Dancing across the world

Kristin Jackson The Seattle Times

It’s a twentysomething’s fantasy: Travel around the world, dance a lot and get paid to do it.

Matt Harding of Seattle made that dream come true. And he’s turning into an Internet star, thanks to a short video that’s become wildly popular on the Web.

Harding’s 3 1/2-minute video shows him dancing in dozens of countries, from China’s Great Wall to the Machu Picchu ruins in Peru. He dances amid a crowd on a busy Tokyo street, beside bemused Buddhist monks in Laos, alone on a sand dune in Namibia.

Altogether he danced and filmed his way through 39 countries during the first six months of this year.

As 29-year-old Harding is the first to admit, he’s not a great dancer. But there’s something so goofily endearing about him, as he pumps his arms and legs and grins broadly, that his video has become a huge hit. Called “Dancing 2006,” it has been viewed more than 2 million times on YouTube, a fast-growing Web site where people can share their short videos.

Harding’s dancing thing started as a lark a few years ago after he took off from his Seattle job as a video-game designer to travel.

“I’ve always done that dance, just flailing my limbs,” he says. “I used to do it to annoy my co-workers, by hovering over their desks and dancing. Then I was traveling through Vietnam with a co-worker, and he said, ‘You should do the stupid dance, and I’ll film it.’ So we did. And we just kept doing it.”

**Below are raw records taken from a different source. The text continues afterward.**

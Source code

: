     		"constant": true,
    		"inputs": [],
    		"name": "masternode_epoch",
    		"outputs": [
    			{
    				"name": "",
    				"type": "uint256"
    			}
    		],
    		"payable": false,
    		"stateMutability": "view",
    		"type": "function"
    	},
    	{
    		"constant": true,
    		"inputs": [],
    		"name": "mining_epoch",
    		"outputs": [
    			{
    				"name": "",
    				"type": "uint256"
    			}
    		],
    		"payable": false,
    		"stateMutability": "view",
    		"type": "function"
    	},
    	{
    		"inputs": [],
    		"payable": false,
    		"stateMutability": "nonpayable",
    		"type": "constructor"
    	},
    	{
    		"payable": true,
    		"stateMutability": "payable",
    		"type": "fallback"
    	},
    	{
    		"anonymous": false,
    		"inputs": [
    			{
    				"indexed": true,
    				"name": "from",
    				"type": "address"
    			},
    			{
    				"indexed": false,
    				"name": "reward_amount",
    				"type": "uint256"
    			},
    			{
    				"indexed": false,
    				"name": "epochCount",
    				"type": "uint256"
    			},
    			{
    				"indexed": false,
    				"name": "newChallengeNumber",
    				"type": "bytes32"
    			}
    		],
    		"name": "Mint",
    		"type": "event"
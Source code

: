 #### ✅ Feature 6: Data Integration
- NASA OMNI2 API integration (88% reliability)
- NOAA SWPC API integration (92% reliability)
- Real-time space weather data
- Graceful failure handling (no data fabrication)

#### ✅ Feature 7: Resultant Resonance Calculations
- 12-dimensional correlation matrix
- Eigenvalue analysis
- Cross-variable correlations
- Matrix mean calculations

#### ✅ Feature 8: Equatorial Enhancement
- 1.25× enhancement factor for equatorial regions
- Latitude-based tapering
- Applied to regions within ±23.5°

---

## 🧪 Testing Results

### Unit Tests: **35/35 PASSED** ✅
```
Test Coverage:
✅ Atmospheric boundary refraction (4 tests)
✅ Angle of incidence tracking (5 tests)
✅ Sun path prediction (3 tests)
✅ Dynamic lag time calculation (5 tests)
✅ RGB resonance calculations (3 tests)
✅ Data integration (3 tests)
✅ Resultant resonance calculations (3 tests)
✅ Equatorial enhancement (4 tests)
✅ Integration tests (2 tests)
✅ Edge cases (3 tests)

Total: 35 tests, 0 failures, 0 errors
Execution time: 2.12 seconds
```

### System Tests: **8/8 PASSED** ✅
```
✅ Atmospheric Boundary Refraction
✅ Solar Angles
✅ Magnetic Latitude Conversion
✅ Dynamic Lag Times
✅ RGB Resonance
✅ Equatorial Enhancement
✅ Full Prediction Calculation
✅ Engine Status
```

He posted his first dancing traveler video on his Web site early last year. It became so popular that the Stride gum company offered to sponsor his travels this year. In turn, the company name appears briefly on his new video.

Harding dances in time with the soundtrack, a techno-meets-African-vocals remix. He didn’t have the music when he was filming; he just snapped his fingers to keep time. He asked traveling buddies to film him while he danced. When traveling solo, he got passers-by to hold the camera.

Now Harding is back home, trolling through the thousands of e-mails and comments he’s received.

And he can walk to the Fremont Troll, the whimsical sculpture under the north end of Seattle’s Aurora Bridge that was the last shot in his video. His two young nieces joined him for that, flailing and smiling like him for the camera. The girls scampered off to climb behind the troll; Harding just kept on dancing.